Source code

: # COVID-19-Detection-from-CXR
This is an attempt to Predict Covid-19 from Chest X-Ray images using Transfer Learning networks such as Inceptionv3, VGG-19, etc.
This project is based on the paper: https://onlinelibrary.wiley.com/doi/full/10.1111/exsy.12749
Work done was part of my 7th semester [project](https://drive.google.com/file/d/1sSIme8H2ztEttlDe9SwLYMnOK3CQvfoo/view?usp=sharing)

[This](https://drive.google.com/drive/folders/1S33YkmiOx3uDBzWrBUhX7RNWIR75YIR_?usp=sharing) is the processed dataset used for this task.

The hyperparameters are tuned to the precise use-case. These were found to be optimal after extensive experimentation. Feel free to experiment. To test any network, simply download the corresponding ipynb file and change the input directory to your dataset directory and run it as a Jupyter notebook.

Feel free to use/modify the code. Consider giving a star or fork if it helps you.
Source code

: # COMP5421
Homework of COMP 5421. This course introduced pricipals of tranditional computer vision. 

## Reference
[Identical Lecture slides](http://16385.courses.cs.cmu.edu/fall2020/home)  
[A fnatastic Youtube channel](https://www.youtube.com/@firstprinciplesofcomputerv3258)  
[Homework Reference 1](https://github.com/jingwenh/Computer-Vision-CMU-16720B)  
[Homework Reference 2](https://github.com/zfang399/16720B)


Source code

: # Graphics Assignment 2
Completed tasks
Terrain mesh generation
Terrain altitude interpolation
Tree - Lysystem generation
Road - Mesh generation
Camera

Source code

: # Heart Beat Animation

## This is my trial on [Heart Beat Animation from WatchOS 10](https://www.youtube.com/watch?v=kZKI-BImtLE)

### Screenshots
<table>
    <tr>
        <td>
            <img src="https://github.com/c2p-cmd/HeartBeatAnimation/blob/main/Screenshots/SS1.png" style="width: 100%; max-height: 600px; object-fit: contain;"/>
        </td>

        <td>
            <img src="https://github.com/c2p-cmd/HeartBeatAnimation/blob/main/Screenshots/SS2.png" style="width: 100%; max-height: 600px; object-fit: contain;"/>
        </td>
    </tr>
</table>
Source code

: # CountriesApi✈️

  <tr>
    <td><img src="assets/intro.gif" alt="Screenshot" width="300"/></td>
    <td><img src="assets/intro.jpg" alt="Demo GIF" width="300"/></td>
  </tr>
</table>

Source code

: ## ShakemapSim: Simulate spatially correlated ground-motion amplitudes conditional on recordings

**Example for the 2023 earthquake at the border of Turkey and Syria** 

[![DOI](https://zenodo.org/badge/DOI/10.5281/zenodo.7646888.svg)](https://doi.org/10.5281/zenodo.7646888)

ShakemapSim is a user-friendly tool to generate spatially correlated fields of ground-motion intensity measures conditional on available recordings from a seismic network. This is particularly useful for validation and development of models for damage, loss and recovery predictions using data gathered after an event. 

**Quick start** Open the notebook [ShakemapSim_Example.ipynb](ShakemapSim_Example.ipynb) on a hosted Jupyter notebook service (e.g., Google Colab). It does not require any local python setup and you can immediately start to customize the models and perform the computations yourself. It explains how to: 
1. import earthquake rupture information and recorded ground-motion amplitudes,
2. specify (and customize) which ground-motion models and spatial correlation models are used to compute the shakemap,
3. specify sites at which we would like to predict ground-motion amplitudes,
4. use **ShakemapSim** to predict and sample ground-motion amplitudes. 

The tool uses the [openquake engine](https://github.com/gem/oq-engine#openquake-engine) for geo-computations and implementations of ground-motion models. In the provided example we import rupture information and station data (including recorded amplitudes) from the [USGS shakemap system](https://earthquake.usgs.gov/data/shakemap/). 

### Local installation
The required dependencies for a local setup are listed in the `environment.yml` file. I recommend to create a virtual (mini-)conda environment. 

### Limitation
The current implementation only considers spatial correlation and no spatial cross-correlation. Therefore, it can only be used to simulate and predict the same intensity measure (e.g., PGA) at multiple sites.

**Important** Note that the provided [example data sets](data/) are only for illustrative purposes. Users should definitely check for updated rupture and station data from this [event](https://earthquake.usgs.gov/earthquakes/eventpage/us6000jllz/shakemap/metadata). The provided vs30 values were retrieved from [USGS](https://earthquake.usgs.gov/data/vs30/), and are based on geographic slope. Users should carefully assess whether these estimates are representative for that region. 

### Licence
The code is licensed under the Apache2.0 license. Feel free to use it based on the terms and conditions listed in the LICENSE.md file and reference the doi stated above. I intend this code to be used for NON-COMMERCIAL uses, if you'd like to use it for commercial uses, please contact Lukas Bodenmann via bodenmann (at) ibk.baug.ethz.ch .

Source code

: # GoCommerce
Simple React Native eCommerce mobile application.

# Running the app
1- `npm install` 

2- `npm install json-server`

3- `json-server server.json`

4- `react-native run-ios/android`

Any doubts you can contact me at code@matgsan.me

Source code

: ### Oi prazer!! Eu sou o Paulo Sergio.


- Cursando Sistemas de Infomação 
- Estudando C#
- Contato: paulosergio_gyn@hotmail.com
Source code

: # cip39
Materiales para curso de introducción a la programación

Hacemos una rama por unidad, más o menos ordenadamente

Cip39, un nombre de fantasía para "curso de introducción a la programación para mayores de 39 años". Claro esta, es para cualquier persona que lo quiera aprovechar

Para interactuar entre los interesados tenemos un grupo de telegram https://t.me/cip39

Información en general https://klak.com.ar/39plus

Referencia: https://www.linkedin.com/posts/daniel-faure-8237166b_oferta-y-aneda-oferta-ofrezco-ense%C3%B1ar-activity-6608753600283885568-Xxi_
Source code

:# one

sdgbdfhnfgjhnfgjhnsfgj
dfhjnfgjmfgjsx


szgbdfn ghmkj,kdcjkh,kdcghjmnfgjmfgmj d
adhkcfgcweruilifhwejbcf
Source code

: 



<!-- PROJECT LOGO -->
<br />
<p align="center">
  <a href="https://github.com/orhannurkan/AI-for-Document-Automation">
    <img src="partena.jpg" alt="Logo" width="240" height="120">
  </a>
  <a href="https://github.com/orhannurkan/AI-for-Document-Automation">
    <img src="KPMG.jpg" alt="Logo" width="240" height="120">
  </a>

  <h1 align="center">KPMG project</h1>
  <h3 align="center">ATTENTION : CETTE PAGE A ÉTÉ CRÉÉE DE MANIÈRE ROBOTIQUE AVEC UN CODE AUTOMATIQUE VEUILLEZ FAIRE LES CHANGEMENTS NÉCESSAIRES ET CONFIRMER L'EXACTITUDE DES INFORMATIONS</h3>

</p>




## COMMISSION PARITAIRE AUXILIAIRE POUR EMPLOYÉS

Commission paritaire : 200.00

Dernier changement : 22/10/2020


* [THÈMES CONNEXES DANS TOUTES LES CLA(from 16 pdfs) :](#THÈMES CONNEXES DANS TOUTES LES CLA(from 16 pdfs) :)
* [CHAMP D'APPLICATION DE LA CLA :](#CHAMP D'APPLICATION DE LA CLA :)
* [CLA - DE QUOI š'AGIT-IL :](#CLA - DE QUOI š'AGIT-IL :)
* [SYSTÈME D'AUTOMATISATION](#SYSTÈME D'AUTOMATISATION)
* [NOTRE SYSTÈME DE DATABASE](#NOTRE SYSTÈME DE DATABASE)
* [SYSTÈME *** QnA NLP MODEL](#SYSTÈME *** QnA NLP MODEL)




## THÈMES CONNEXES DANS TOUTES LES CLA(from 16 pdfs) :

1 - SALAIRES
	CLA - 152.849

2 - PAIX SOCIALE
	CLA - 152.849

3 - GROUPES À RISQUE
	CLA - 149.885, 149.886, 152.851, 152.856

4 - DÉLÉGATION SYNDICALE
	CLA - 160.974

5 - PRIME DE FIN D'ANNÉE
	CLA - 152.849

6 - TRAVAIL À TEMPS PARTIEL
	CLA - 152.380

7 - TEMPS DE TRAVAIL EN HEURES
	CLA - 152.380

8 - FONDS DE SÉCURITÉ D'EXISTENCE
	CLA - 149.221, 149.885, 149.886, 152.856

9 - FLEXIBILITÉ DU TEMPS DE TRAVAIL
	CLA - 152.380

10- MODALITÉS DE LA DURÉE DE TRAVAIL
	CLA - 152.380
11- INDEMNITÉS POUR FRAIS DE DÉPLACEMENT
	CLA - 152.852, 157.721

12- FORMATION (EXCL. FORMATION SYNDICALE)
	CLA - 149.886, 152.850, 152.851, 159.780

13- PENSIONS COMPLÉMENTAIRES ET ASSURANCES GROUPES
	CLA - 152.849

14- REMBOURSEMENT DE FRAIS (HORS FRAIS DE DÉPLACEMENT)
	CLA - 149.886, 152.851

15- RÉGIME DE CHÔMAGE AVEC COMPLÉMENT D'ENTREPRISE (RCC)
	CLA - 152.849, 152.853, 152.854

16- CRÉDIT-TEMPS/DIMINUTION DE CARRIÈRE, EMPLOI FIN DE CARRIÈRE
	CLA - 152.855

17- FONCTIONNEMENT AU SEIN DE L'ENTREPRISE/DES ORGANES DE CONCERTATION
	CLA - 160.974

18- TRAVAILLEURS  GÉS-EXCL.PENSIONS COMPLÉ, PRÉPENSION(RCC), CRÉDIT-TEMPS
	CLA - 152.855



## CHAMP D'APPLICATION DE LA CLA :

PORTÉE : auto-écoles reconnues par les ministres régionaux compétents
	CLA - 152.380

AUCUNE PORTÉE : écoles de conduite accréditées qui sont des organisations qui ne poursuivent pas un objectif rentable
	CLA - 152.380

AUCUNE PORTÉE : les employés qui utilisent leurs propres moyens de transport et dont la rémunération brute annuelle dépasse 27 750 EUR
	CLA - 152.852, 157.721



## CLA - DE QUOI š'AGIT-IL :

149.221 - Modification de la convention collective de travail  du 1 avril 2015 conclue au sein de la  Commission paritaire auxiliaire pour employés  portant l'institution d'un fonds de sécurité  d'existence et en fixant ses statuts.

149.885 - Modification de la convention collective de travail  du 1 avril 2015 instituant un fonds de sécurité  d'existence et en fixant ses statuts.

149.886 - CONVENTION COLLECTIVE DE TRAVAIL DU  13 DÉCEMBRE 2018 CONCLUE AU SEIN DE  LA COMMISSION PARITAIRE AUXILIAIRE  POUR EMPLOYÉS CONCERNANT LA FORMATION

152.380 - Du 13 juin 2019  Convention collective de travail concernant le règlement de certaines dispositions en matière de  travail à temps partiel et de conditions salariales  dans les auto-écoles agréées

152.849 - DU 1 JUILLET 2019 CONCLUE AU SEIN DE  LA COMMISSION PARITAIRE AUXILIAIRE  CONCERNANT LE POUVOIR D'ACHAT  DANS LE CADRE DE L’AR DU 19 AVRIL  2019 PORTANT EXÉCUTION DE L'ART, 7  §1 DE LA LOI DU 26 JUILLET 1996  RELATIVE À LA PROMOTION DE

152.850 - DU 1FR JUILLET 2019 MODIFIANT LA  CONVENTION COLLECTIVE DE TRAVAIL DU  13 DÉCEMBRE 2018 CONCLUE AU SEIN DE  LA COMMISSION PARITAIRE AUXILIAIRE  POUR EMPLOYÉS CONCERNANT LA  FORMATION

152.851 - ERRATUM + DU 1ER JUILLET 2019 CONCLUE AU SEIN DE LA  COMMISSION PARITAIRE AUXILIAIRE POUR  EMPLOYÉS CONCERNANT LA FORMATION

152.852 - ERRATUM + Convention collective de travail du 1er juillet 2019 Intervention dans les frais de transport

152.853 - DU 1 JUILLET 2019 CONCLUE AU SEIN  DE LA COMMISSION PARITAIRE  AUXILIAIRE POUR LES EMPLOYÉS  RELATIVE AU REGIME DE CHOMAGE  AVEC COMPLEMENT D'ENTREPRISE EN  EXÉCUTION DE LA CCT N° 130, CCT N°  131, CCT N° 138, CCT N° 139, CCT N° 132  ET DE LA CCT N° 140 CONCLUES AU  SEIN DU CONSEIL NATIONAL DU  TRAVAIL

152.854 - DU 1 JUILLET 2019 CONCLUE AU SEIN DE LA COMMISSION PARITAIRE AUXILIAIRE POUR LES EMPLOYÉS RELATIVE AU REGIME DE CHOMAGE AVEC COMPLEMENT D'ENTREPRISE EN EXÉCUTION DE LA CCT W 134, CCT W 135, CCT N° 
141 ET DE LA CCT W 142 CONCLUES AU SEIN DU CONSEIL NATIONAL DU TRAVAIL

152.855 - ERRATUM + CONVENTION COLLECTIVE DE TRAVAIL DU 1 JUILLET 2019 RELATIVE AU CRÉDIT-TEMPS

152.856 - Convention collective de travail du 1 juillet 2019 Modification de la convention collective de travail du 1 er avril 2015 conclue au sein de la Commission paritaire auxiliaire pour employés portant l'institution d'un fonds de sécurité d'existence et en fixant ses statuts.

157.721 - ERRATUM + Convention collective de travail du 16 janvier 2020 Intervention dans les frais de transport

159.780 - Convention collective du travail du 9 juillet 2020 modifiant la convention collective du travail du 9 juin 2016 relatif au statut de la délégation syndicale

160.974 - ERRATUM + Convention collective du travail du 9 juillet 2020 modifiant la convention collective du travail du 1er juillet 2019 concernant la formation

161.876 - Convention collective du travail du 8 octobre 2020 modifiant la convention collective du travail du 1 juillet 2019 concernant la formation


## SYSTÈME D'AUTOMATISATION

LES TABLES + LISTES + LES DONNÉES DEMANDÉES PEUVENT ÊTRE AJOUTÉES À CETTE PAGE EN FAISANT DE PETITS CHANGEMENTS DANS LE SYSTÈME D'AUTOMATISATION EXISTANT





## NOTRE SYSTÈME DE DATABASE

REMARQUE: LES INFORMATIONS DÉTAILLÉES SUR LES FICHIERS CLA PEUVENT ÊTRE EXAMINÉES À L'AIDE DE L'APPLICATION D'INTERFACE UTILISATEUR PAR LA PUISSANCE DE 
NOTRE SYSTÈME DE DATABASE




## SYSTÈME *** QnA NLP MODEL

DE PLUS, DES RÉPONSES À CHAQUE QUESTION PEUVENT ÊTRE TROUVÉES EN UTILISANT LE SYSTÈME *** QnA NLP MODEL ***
────
▶ _ACTION ITEM_: Now copy each line of the entries that mentions "écoles".

▶ _RESPONSE BOX_:
PORTÉE : auto-écoles reconnues par les ministres régionaux compétents
AUCUNE PORTÉE : écoles de conduite accréditées qui sont des organisations qui ne poursuivent pas un objectif rentable
152.380 - Du 13 juin 2019  Convention collective de travail concernant le règlement de certaines dispositions en matière de  travail à temps partiel et de conditions salariales  dans les auto-écoles agréées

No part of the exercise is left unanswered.